Directions for this task: From the top of the records below down to the line containing "and charge gives", reproduce every line exactly.

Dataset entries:
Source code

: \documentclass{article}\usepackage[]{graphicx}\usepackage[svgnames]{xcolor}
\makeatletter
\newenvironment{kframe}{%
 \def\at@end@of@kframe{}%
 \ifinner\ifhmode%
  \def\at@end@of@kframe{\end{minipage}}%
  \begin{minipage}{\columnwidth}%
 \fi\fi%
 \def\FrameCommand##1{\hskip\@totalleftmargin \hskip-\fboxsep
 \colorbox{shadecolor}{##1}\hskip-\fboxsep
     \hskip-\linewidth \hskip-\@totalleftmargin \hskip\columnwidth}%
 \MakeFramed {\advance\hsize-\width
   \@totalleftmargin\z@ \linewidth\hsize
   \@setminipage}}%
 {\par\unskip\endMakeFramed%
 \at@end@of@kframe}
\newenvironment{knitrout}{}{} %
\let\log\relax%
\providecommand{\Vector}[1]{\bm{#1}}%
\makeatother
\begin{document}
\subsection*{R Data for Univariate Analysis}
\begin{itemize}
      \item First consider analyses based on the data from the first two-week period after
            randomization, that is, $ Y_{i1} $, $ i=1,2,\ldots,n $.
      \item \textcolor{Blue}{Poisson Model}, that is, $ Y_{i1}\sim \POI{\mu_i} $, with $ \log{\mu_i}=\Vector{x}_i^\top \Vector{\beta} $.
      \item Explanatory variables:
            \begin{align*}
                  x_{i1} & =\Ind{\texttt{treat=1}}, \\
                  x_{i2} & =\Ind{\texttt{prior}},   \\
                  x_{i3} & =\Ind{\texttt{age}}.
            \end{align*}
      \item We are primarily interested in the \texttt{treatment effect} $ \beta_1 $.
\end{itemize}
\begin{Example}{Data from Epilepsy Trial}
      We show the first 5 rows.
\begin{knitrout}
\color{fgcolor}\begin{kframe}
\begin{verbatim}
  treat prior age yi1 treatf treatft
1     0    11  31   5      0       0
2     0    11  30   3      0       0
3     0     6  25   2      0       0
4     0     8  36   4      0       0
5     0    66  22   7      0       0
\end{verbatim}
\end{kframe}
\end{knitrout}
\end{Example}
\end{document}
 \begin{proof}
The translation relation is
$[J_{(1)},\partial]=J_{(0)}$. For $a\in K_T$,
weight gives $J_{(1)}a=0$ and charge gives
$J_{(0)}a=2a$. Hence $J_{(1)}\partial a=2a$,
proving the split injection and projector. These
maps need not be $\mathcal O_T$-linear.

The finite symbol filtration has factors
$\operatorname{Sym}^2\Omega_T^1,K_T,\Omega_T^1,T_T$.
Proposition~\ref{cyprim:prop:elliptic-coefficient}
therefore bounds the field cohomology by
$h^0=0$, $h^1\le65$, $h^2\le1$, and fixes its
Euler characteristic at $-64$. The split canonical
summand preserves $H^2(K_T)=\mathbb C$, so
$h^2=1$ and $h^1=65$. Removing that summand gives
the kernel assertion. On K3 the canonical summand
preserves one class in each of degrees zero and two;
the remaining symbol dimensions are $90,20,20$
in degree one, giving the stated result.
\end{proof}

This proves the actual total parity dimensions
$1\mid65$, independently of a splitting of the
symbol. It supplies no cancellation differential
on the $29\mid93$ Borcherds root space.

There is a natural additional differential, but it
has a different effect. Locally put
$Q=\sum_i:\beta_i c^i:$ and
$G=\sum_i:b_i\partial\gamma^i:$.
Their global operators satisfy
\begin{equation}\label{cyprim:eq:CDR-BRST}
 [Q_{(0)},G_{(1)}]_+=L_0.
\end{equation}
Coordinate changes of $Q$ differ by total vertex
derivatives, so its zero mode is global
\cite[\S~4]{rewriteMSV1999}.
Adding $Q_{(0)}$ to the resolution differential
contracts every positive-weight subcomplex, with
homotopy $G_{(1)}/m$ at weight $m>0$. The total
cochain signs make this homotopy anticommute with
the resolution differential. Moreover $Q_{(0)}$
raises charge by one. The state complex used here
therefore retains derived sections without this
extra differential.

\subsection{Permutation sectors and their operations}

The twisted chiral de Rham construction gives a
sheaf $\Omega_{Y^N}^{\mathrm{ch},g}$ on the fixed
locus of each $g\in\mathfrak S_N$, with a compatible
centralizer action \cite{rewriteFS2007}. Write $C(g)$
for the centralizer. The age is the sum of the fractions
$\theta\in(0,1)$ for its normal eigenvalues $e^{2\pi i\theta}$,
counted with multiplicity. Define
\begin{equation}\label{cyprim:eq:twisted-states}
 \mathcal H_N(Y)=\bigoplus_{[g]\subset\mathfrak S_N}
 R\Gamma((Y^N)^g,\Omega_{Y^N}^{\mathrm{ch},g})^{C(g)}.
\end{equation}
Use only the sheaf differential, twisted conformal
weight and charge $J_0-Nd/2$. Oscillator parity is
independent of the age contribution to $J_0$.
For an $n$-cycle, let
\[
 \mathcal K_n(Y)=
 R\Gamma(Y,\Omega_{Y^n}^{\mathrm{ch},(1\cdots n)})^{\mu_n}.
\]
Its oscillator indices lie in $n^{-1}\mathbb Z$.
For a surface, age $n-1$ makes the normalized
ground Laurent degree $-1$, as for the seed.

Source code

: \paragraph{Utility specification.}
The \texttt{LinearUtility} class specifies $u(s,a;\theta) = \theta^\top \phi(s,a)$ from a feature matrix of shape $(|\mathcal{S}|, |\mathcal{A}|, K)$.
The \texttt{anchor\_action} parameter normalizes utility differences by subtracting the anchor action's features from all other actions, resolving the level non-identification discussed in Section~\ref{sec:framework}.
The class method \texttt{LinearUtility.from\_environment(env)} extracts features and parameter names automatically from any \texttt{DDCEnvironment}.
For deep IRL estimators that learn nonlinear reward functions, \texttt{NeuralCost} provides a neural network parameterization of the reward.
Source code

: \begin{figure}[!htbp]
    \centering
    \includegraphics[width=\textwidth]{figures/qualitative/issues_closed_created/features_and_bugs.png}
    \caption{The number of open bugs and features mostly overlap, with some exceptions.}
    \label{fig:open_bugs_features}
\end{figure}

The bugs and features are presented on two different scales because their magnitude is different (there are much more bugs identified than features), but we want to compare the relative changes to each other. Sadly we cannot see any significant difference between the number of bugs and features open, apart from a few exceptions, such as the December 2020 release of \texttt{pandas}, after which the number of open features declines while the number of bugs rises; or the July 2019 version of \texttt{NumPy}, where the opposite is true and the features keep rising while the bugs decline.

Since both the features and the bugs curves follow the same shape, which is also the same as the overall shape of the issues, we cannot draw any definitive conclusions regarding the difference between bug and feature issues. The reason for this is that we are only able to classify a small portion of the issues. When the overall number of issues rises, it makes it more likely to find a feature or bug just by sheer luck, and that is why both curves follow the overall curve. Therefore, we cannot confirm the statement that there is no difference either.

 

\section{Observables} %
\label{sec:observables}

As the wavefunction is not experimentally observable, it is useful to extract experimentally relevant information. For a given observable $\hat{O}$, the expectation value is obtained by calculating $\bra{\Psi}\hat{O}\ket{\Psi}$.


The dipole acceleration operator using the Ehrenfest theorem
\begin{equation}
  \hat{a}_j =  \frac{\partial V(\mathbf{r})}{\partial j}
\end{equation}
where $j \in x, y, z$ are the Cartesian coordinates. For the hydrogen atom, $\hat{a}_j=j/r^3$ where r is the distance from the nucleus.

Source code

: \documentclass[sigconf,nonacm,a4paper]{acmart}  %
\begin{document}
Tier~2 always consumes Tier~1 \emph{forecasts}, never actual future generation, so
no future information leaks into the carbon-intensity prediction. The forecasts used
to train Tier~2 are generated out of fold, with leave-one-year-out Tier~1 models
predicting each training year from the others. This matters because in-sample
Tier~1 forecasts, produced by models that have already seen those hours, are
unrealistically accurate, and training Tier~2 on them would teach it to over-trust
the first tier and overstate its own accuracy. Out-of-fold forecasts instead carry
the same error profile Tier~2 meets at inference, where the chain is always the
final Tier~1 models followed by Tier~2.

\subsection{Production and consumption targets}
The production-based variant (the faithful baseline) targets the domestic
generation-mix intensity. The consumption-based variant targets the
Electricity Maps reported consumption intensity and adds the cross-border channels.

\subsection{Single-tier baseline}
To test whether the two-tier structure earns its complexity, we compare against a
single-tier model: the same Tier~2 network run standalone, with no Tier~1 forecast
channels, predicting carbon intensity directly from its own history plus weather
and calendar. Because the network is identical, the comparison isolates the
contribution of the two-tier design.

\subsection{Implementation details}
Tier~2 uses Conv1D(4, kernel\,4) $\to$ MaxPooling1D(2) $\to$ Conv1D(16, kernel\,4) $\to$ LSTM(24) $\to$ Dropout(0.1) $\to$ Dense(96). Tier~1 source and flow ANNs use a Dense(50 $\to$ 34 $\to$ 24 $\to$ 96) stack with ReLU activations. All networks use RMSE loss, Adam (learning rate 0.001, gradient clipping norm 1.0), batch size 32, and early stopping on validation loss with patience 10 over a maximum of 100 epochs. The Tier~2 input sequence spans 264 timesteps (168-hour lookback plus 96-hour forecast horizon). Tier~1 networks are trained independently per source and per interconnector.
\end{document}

Task solution:
Source code

: \documentclass{article}\usepackage[]{graphicx}\usepackage[svgnames]{xcolor}
\makeatletter
\newenvironment{kframe}{%
 \def\at@end@of@kframe{}%
 \ifinner\ifhmode%
  \def\at@end@of@kframe{\end{minipage}}%
  \begin{minipage}{\columnwidth}%
 \fi\fi%
 \def\FrameCommand##1{\hskip\@totalleftmargin \hskip-\fboxsep
 \colorbox{shadecolor}{##1}\hskip-\fboxsep
     \hskip-\linewidth \hskip-\@totalleftmargin \hskip\columnwidth}%
 \MakeFramed {\advance\hsize-\width
   \@totalleftmargin\z@ \linewidth\hsize
   \@setminipage}}%
 {\par\unskip\endMakeFramed%
 \at@end@of@kframe}
\newenvironment{knitrout}{}{} %
\let\log\relax%
\providecommand{\Vector}[1]{\bm{#1}}%
\makeatother
\begin{document}
\subsection*{R Data for Univariate Analysis}
\begin{itemize}
      \item First consider analyses based on the data from the first two-week period after
            randomization, that is, $ Y_{i1} $, $ i=1,2,\ldots,n $.
      \item \textcolor{Blue}{Poisson Model}, that is, $ Y_{i1}\sim \POI{\mu_i} $, with $ \log{\mu_i}=\Vector{x}_i^\top \Vector{\beta} $.
      \item Explanatory variables:
            \begin{align*}
                  x_{i1} & =\Ind{\texttt{treat=1}}, \\
                  x_{i2} & =\Ind{\texttt{prior}},   \\
                  x_{i3} & =\Ind{\texttt{age}}.
            \end{align*}
      \item We are primarily interested in the \texttt{treatment effect} $ \beta_1 $.
\end{itemize}
\begin{Example}{Data from Epilepsy Trial}
      We show the first 5 rows.
\begin{knitrout}
\color{fgcolor}\begin{kframe}
\begin{verbatim}
  treat prior age yi1 treatf treatft
1     0    11  31   5      0       0
2     0    11  30   3      0       0
3     0     6  25   2      0       0
4     0     8  36   4      0       0
5     0    66  22   7      0       0
\end{verbatim}
\end{kframe}
\end{knitrout}
\end{Example}
\end{document}
 \begin{proof}
The translation relation is
$[J_{(1)},\partial]=J_{(0)}$. For $a\in K_T$,
weight gives $J_{(1)}a=0$ and charge gives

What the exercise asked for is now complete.